Social media’s newest advertising weapon
Native advertising makes brands part of the conversation
November 27, 2012
During the early years of social media, advertising was all about real estate.
Companies placed their messages in small spaces alongside newsfeeds and status updates, hoping to catch users’ eyes.
The problem was that users quickly trained their eyes to stop looking at those locations, tuning out the advertisements.
Going forward, though, social media advertising will be more difficult to ignore.
Sites are increasingly incorporating advertising organically into their content, such as including promotions in a Twitter stream or Facebook newsfeed, making them all but inescapable.
This approach, called native advertising, will help spark a huge increase in social media ad spending over the coming years, as brands push to become part of the conversation rather than just adjacent to it.
A new report from BIA/Kelsey, the Chantilly, Va., local media consulting and research firm, projects that social media advertising will grow from $4.6 billion this year to $9.2 billion by 2016.
Total social media ad spending will grow at a compound rate of 19.2 percent in that span.
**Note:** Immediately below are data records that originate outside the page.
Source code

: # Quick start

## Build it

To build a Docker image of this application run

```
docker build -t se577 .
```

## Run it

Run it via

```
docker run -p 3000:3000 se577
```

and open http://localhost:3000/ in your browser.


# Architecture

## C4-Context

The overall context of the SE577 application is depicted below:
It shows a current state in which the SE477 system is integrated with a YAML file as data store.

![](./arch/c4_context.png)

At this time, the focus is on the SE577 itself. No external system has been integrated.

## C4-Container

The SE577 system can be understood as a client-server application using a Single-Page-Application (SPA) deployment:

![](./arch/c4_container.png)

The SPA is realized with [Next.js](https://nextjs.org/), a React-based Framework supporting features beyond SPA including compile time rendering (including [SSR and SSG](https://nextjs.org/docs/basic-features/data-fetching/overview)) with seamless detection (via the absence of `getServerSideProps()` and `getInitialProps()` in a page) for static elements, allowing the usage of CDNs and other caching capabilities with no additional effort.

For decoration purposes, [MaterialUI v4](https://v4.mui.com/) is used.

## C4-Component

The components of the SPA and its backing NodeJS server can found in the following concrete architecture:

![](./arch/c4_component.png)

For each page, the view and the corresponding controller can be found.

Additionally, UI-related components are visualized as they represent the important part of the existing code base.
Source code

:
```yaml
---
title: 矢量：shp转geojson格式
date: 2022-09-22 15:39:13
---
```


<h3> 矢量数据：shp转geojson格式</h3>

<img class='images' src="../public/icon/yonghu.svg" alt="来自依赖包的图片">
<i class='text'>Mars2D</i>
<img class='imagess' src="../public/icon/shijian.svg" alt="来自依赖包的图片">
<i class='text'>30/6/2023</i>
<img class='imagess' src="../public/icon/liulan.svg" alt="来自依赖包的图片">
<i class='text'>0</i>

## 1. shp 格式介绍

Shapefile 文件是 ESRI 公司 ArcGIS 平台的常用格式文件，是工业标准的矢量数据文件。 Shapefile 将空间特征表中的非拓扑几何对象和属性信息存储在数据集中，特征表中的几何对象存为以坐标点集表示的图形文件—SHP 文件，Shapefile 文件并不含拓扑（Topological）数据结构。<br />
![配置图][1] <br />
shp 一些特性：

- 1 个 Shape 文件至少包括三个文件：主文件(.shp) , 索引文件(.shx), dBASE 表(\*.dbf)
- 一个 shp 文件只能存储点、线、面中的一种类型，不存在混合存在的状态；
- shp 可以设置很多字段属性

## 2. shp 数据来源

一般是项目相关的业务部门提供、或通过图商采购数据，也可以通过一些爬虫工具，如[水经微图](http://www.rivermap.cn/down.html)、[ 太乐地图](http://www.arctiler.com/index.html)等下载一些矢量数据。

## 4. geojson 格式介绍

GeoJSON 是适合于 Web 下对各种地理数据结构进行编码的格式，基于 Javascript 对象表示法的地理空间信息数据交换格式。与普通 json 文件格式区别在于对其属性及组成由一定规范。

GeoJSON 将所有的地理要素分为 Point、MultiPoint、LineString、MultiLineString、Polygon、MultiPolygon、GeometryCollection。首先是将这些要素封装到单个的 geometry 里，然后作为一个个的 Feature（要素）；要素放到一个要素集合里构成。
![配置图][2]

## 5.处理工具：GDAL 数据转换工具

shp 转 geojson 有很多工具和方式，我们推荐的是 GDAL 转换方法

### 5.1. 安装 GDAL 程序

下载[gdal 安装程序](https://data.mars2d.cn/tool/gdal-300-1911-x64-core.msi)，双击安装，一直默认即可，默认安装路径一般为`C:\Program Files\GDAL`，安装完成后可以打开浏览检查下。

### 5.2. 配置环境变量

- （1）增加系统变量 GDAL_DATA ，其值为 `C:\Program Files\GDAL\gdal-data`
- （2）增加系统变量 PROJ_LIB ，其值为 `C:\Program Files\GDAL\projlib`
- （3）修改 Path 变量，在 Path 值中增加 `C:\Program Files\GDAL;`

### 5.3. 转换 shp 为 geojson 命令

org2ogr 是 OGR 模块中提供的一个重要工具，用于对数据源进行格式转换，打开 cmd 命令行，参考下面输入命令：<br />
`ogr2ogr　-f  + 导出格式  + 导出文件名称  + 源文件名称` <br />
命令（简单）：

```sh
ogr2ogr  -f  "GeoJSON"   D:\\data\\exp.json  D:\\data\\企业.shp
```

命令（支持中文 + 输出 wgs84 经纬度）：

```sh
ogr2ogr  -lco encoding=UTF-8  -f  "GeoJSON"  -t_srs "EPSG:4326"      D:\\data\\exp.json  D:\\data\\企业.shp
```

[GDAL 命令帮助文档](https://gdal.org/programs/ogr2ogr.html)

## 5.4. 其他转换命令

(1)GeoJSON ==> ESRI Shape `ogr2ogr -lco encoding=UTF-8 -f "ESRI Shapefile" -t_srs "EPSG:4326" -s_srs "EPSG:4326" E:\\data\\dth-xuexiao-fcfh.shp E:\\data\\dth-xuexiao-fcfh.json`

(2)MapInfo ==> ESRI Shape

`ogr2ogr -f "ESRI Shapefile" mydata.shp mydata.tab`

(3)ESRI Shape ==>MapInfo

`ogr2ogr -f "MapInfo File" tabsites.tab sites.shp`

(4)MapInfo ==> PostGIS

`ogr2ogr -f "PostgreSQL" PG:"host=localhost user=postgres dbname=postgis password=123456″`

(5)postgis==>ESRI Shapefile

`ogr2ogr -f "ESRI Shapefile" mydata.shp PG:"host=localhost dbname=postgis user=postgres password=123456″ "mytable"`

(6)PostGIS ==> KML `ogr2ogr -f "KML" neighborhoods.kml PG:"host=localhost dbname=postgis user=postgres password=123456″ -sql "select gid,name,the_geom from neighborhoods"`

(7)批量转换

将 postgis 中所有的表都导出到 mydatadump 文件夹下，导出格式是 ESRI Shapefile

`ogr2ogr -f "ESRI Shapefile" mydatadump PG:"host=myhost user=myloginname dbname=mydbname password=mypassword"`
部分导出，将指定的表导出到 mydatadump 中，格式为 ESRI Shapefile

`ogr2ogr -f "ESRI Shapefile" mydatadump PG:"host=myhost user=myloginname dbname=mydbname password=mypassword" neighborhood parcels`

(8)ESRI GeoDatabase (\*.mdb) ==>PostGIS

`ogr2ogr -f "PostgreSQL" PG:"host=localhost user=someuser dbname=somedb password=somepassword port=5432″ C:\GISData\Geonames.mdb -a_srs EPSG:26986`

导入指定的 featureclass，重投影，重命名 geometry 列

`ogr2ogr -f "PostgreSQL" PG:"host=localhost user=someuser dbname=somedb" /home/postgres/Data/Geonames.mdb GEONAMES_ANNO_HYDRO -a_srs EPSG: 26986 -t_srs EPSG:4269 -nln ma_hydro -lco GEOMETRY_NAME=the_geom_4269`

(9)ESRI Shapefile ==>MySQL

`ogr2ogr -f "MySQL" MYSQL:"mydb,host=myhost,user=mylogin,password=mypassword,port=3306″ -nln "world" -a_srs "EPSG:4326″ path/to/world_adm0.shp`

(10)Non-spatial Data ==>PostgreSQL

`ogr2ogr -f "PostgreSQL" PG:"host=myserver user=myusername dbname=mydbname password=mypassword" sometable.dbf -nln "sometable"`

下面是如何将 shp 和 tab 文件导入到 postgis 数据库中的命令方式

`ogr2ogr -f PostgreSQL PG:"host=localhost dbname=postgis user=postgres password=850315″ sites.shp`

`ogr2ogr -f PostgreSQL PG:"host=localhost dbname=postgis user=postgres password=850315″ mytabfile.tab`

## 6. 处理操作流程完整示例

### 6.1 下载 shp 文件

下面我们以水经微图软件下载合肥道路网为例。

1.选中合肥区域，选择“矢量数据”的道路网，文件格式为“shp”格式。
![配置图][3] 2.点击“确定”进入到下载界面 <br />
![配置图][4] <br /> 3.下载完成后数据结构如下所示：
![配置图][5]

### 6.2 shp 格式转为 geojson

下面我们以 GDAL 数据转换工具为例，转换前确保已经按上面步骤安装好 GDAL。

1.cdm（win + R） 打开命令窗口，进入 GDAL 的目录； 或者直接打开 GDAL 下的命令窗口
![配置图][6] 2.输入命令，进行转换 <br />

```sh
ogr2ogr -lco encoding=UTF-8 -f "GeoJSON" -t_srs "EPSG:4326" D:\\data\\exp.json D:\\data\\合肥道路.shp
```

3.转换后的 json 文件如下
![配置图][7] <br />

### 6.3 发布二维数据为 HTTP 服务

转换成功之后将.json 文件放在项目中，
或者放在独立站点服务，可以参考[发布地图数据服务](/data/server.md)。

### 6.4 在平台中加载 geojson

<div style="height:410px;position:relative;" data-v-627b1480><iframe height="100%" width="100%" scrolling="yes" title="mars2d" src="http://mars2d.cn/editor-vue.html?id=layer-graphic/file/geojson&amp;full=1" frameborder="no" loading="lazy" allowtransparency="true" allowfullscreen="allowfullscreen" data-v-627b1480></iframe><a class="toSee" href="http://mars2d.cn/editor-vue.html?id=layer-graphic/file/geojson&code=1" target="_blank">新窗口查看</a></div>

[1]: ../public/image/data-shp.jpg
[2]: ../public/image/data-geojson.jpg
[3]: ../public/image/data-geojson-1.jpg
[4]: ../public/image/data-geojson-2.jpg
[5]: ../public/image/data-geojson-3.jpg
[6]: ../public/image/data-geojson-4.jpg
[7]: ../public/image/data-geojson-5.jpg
While social display ads, the traditional format, will increase at a rate of 15.2 percent, native ads will pump along at a growth rate of 26 percent annually.
Native advertising will increase from $1.53 billion this year to $3.85 billion in 2016.
News today seems to support BIA/Kelsey’s bullish outlook for native advertising.
Several analysts raised their outlook for Facebook stock, following six rocky months since its debut, crediting in part new advertising opportunities such as promoted posts, which insert ads directly in users’ newsfeeds.
By using such methods, predicts Bernstein Research’s Carlos Kirjner, Facebook will “become something different from (and better than) a very large display advertising publisher.” He bumped up his outlook for ad spending on the social network next year to $6.2 billion.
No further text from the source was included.